Exercise aim >>
Using the records below, output the stretch that opens with the line containing "- query: a query object" and closes with the line containing "- telephone: a standard U.S. telephone number", exactly and including both lines, with nothing more.

Given data >>
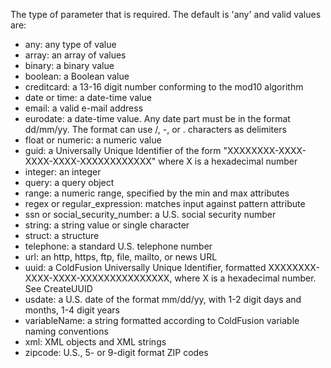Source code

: The type of parameter that is required. The default is 'any' and valid values are:
- any: any type of value
- array: an array of values
- binary: a binary value
- boolean: a Boolean value
- creditcard: a 13-16 digit number conforming to the mod10 algorithm
- date or time: a date-time value
- email: a valid e-mail address
- eurodate: a date-time value. Any date part must be in the format dd/mm/yy. The format can use /, -, or . characters as delimiters
- float or numeric: a numeric value
- guid: a Universally Unique Identifier of the form "XXXXXXXX-XXXX-XXXX-XXXX-XXXXXXXXXXXX" where X is a hexadecimal number
- integer: an integer
- query: a query object
- range: a numeric range, specified by the min and max attributes
- regex or regular_expression: matches input against pattern attribute
- ssn or social_security_number: a U.S. social security number
- string: a string value or single character
- struct: a structure
- telephone: a standard U.S. telephone number
- url: an http, https, ftp, file, mailto, or news URL
- uuid: a ColdFusion Universally Unique Identifier, formatted XXXXXXXX-XXXX-XXXX-XXXXXXXXXXXXXXX, where X is a hexadecimal number. See CreateUUID
- usdate: a U.S. date of the format mm/dd/yy, with 1-2 digit days and months, 1-4 digit years
- variableName: a string formatted according to ColdFusion variable naming conventions
- xml: XML objects and XML strings
- zipcode: U.S., 5- or 9-digit format ZIP codes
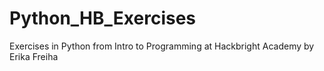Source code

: # Python_HB_Exercises
Exercises in Python from Intro to Programming at Hackbright Academy by Erika Freiha
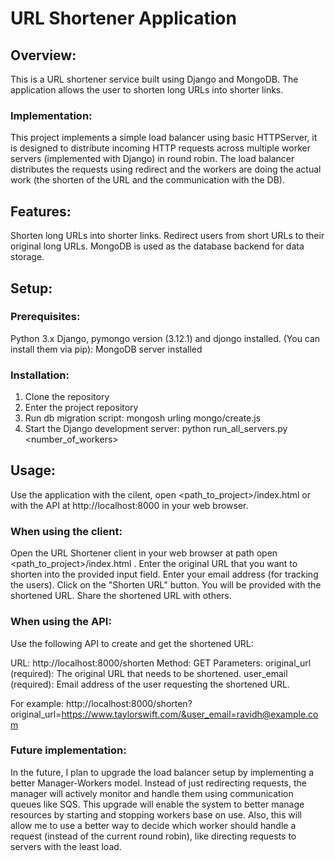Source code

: # URL Shortener Application

## Overview:

This is a URL shortener service built using Django and MongoDB. 
The application allows the user to shorten long URLs into shorter links. 

### Implementation:
This project implements a simple load balancer using basic HTTPServer, it is designed to distribute incoming HTTP requests across multiple worker servers (implemented with Django) in round robin.
The load balancer distributes the requests using redirect and the workers are doing the actual work (the shorten of the URL and the communication with the DB).

## Features:

Shorten long URLs into shorter links.
Redirect users from short URLs to their original long URLs.
MongoDB is used as the database backend for data storage.

## Setup:

### Prerequisites:

Python 3.x
Django, pymongo version (3.12.1) and djongo installed. (You can install them via pip):
MongoDB server installed

### Installation:

1. Clone the repository
2. Enter the project repository
3. Run db migration script:
   mongosh urling mongo/create.js
4. Start the Django development server:
   python run_all_servers.py <number_of_workers>

## Usage:

Use the application with the cilent, open <path_to_project>/index.html
or with the API at http://localhost:8000 in your web browser.

### When using the client:

Open the URL Shortener client in your web browser at path open <path_to_project>/index.html .
Enter the original URL that you want to shorten into the provided input field.
Enter your email address (for tracking the users).
Click on the "Shorten URL" button.
You will be provided with the shortened URL.
Share the shortened URL with others.

### When using the API:

Use the following API to create and get the shortened URL:

URL: http://localhost:8000/shorten
Method: GET
Parameters:
original_url (required): The original URL that needs to be shortened.
user_email (required): Email address of the user requesting the shortened URL.

For example:
http://localhost:8000/shorten?original_url=https://www.taylorswift.com/&user_email=ravidh@example.com

### Future implementation:
In the future, I plan to upgrade the load balancer setup by implementing a better Manager-Workers model.
Instead of just redirecting requests, the manager will actively monitor and handle them using communication queues like SQS.
This upgrade will enable the system to better manage resources by starting and stopping workers base on use. 
Also, this will allow me to use a better way to decide which worker should handle a request (instead of the current round robin), like directing requests to servers with the least load.

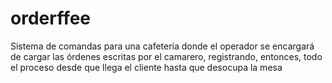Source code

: # orderffee
Sistema de comandas para una cafetería donde el operador se encargará de cargar las órdenes escritas por el camarero, registrando, entonces, todo el proceso desde que llega el cliente hasta que desocupa la mesa


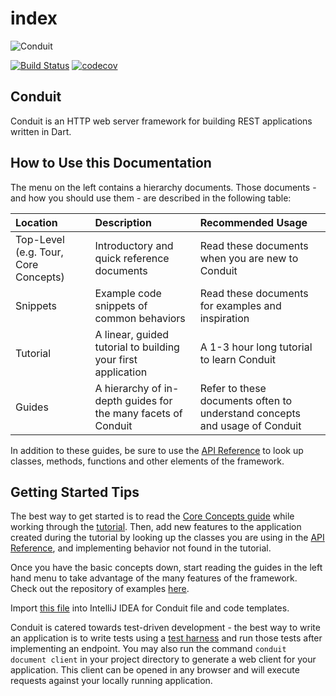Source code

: # index

![Conduit](https://s3.amazonaws.com/conduit-collateral/conduit.png)

[![Build Status](https://travis-ci.org/conduit.dart/conduit.svg?branch=master)](https://travis-ci.org/conduit.dart/conduit) [![codecov](https://codecov.io/gh/conduit.dart/conduit/branch/master/graph/badge.svg)](https://codecov.io/gh/conduit.dart/conduit)

## Conduit

Conduit is an HTTP web server framework for building REST applications written in Dart.

## How to Use this Documentation

The menu on the left contains a hierarchy documents. Those documents - and how you should use them - are described in the following table:

| Location | Description | Recommended Usage |
| :--- | :--- | :--- |
| Top-Level \(e.g. Tour, Core Concepts\) | Introductory and quick reference documents | Read these documents when you are new to Conduit |
| Snippets | Example code snippets of common behaviors | Read these documents for examples and inspiration |
| Tutorial | A linear, guided tutorial to building your first application | A 1-3 hour long tutorial to learn Conduit |
| Guides | A hierarchy of in-depth guides for the many facets of Conduit | Refer to these documents often to understand concepts and usage of Conduit |

In addition to these guides, be sure to use the [API Reference](https://pub.dev/documentation/conduit/latest/) to look up classes, methods, functions and other elements of the framework.

## Getting Started Tips

The best way to get started is to read the [Core Concepts guide](core_concepts.md) while working through the [tutorial](tut/getting-started.md). Then, add new features to the application created during the tutorial by looking up the classes you are using in the [API Reference](https://pub.dev/documentation/conduit/latest/), and implementing behavior not found in the tutorial.

Once you have the basic concepts down, start reading the guides in the left hand menu to take advantage of the many features of the framework. Check out the repository of examples [here](https://github.com/conduit.dart/conduit_examples).

Import [this file](https://s3.amazonaws.com/conduit-intellij/conduit.jar) into IntelliJ IDEA for Conduit file and code templates.

Conduit is catered towards test-driven development - the best way to write an application is to write tests using a [test harness](testing/tests.md) and run those tests after implementing an endpoint. You may also run the command `conduit document client` in your project directory to generate a web client for your application. This client can be opened in any browser and will execute requests against your locally running application.

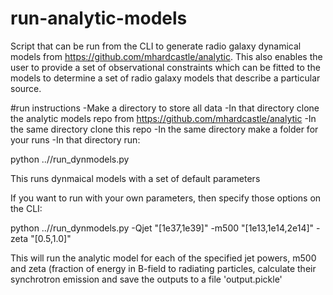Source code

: # run-analytic-models
Script that can be run from the CLI to generate radio galaxy dynamical models from https://github.com/mhardcastle/analytic. This also enables the user to provide a set of observational constraints which can be fitted to the models to determine a set of radio galaxy models that describe a particular source.

#run instructions
-Make a directory to store all data
-In that directory clone the analytic models repo from https://github.com/mhardcastle/analytic
-In the same directory clone this repo
-In the same directory make a folder for your runs
-In that directory run:

python ../<rundynmodelsscriptdir>/run_dynmodels.py

This runs dynmaical models with a set of default parameters

If you want to run with your own parameters, then specify those options on the CLI:

python ../<rundynmodelsscriptdir>/run_dynmodels.py -Qjet "[1e37,1e39]" -m500 "[1e13,1e14,2e14]" -zeta "[0.5,1.0]"

This will run the analytic model for each of the specified jet powers, m500 and zeta (fraction of energy in B-field to radiating particles, calculate their synchrotron emission and save the outputs to a file 'output.pickle'


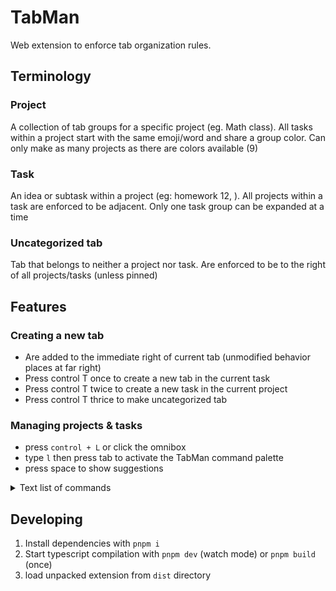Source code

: # TabMan

Web extension to enforce tab organization rules.

## Terminology
### Project
A collection of tab groups for a specific project (eg. Math class). All tasks within a project start with the same emoji/word and share a group color. Can only make as many projects as there are colors available (9)

### Task
An idea or subtask within a project (eg: homework 12, ). All projects within a task are enforced to be adjacent. Only one task group can be expanded at a time

### Uncategorized tab
Tab that belongs to neither a project nor task. Are enforced to be to the right of all projects/tasks (unless pinned)

## Features
### Creating a new tab
- Are added to the immediate right of current tab (unmodified behavior places at far right)
- Press control T once to create a new tab in the current task
- Press control T twice to create a new task in the current project
- Press control T thrice to make uncategorized tab

### Managing projects & tasks
- press `control + L` or click the omnibox
- type `l` then press tab to activate the TabMan command palette
- press space to show suggestions

<details>
<summary>Text list of commands</summary>

- **Map <dst>:** automatically redirect this tab when visited in this project, to <dst>. Will create a bookmark folder with title <src> linking to <dst>
- **Open <project>:** opens an archived project
- **Close <"forever"?>:** close this project and bookmarks all the tabs & tasks in nested folders. If "forever" included, will not make bookmarks
- **color <color>:** change the color of this project
- **emoji <emoji>:** change the emoji of this project
- **new <name> <emoji> <color?>:** create a new project
- **recov:** (mapped to searching too) Opens the page with tabs and groups that have been auto-closed from the current project
- **task <name>:** create a new task in the current project from selected tabs

</details>


## Developing
1. Install dependencies with `pnpm i`
2. Start typescript compilation with `pnpm dev` (watch mode) or `pnpm build` (once)
3. load unpacked extension from `dist` directory

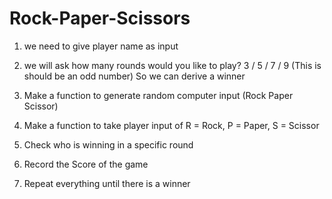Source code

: # Rock-Paper-Scissors

1. we need to give player name as input

2. we will ask how many rounds would you like to play?
    3 / 5 / 7 / 9 (This is should be an odd number)
    So we can derive a winner

3. Make a function to generate random computer input
    (Rock Paper Scissor)

4. Make a function to take player input of
    R = Rock, P = Paper, S = Scissor

5. Check who is winning in a specific round

6. Record the Score of the game

7. Repeat everything until there is a winner
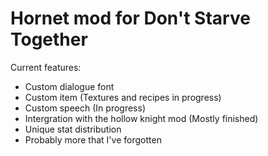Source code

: # Hornet mod for Don't Starve Together
Current features:
- Custom dialogue font
- Custom item (Textures and recipes in progress)
- Custom speech (In progress)
- Intergration with the hollow knight mod (Mostly finished)
- Unique stat distribution
- Probably more that I've forgotten
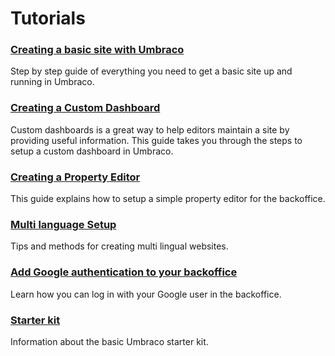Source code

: # Tutorials

### [Creating a basic site with Umbraco](Creating-Basic-Site/index.md)

Step by step guide of everything you need to get a basic site up and running in Umbraco.

### [Creating a Custom Dashboard](Creating-a-Custom-Dashboard)

Custom dashboards is a great way to help editors maintain a site by providing useful information. This guide takes you through the steps to setup a  custom dashboard in Umbraco.

### [Creating a Property Editor](Creating-a-Property-Editor/)

This guide explains how to setup a simple property editor for the backoffice.

### [Multi language Setup](Multilanguage-Setup/index.md)

Tips and methods for creating multi lingual websites.

### [Add Google authentication to your backoffice](Add-Google-Authentication/index.md)

Learn how you can log in with your Google user in the backoffice.

### [Starter kit](Starter-kit/index.md)

Information about the basic Umbraco starter kit.
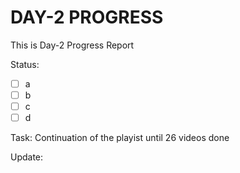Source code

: # DAY-2 PROGRESS

This is Day-2 Progress Report

Status:
- [ ] a
- [ ] b
- [ ] c
- [ ] d

Task:
Continuation of the playist until 26 videos done


Update:

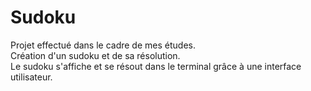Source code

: # Sudoku
Projet effectué dans le cadre de mes études.  
Création d'un sudoku et de sa résolution.  
Le sudoku s'affiche et se résout dans le terminal grâce à une interface utilisateur.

Response area >>
- query: a query object
- range: a numeric range, specified by the min and max attributes
- regex or regular_expression: matches input against pattern attribute
- ssn or social_security_number: a U.S. social security number
- string: a string value or single character
- struct: a structure
- telephone: a standard U.S. telephone number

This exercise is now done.